The moving van was coming today! What an exciting time for eight-year-old Kerianne. She watched as the big, empty truck arrived, and busy men began loading the family belongings and furniture. The whole business was a noisy affair, with lots of banging around, taping of cartons and moving boxes. Kerianne thought all the confusion and activity were fun to watch.
But there was someone else who shared her home. Cane, the family cat, did NOT like all the noise and activity. He looked for a safe place away from all the noise and confusion. He found an open dresser drawer in a bedroom, jumped into it and curled up. This was a refuge, away from all the busy feet, and Cane settled down for a little nap. He liked his hideout and was quite contented in that peaceful spot.
But was he really safe?
The noisy movers began loading the bedroom furniture into their big truck. They shut the dresser drawers, of course, and lifted the furniture into the waiting van. In all the noisy confusion, it seems that no one saw Cane. No one heard anything as they shoved and grunted and heaved boxes and belongings.
Then Kerianne noticed that Cane had disappeared, and a search began. She could not find him indoors. Nobody had spotted a black cat wandering outside near the house. Her mother drove around her Hawaiian neighborhood for a long time afterward, looking for Cane. Finally she realized that they would probably never see their frightened pet again.
Kerianne said it was the saddest day of her life when they had to leave their home. She couldn’t bear to leave her beloved kitty behind. “He was family,” she said. And Kerianne’s family was moving a LONG way away. They were leaving their home in Hawaii and moving to Crofton, Kentucky. But Hawaii is an island in the middle of the Pacific Ocean. The moving trucks were not just driving the family possessions over a stretch of road. There was an ocean between Hawaii and Kentucky, and all those crates and boxes had to be loaded onto a big ship. There would be days stretching into weeks as the ship crossed the ocean, then a wait until everything was reloaded onto another moving truck, and then the long, overland trip to Kentucky.
Cane probably thought he was in a wonderful, safe place when he jumped into that drawer. He felt he was okay because it seemed right to him. Sometimes boys and girls think they are okay because they are doing what seems right to them. They know that God does not like sin, so they try very hard to be good. Maybe they promise themselves that they will do things that they think will please God. But even though they really believe this, it does not mean they are safe. Being good is not the way to heaven. The Bible says that “there is a way that [seems] right unto a man, but the end thereof are the ways of death” (Proverbs 16:25). Just because we are doing our best does not mean we are safe, unless we have done what the Lord Jesus asks us to do. There is only one way to heaven, and that is to accept the Lord Jesus as our Saviour. If we refuse, then “the ways of death” are ahead for us.
It certainly seemed that for Kerianne’s beloved cat, death would be the end for him too.

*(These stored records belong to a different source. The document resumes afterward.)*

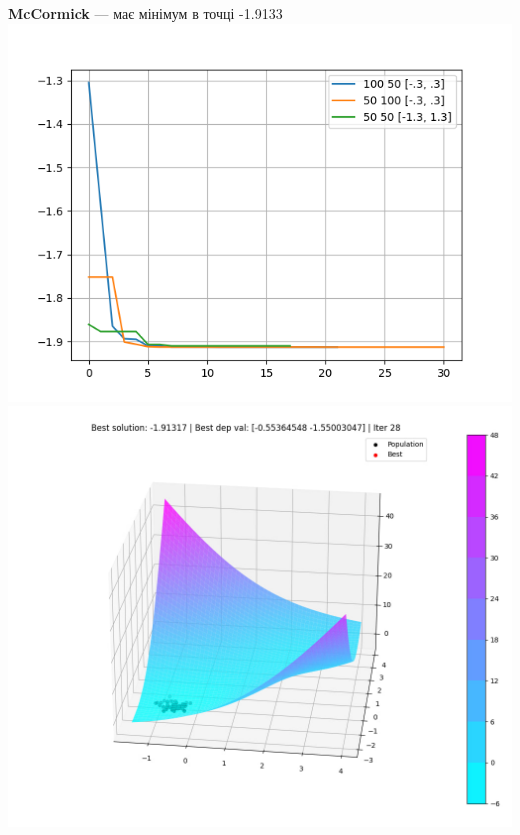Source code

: \documentclass{article}
\begin{document}
        \newpage
        \textbf{McCormick} --- має мінімум в точці -1.9133
            \newline
            \includegraphics[scale=0.7]{McCormick_dif.png}
            \newline
            \includegraphics[scale=0.7]{McCormick.jpg}
            \newline
\end{document}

Cane was shut up in that dresser without food or water. The days stretched out into long weeks. Slowly the ship moved across the many miles of ocean, and finally the family reached the United States. When they got to Kentucky, Kerianne’s mother bought her a puppy. Kerianne was so sad about losing her favorite cat that her mother thought another pet might cheer her up. Forty-four days, more than six weeks, had passed since the movers had come to their home in Hawaii. But no one in the family had forgotten about Cane.
At last the day came when a truck arrived with their belongings. Kerianne’s father was going through their stuff. He smelled what he called a “very foul odor” coming from one of the dressers. Right away he thought about Cane. It flashed into his mind that maybe Cane had been trapped in that drawer, and he didn’t want the others to be there when he found a dead body. Preparing himself for the worst, he began opening the drawers of the dresser . . . and staring back at him were TWO EYES!
Completely shocked to see Cane alive, Kerianne’s daddy picked the cat up and hurried to get a bowl of water. They rushed Cane to an animal clinic where the cat was checked for injuries and pumped full of fluids for two days. “He was absolutely skin and bones,” said the vet. The cat weighed less than three pounds, but with food and care, Cane improved quickly. In a few weeks, he was running around the house again, and the family was overjoyed.
What a happy day it was when Cane was found. Kerianne says that even Seikich, their other family cat, was so happy to be reunited with Cane that she licked and licked him. And all this joy was only over a cat. How much more precious and valuable is the life of a boy or girl. The Bible tells us that “there is joy in the presence of the angels of God over one sinner that [repents]” (Luke 15:10). It is a thousand times more wonderful to think of a boy or girl who is brought back from the dangerous position of being lost. An eternity without the Lord Jesus is a terrible thing! There was an end to the time that poor cat spent in darkness, but there is no end to an eternity without the Lord Jesus. He does not want any boy or girl to be lost forever. He loves you and invites you to find safety and salvation right now. “Come now, and let us reason together, saith the Lord: though your sins be as scarlet, they shall be as white as snow; though they be red like crimson, they shall be as wool” (Isaiah 1:18).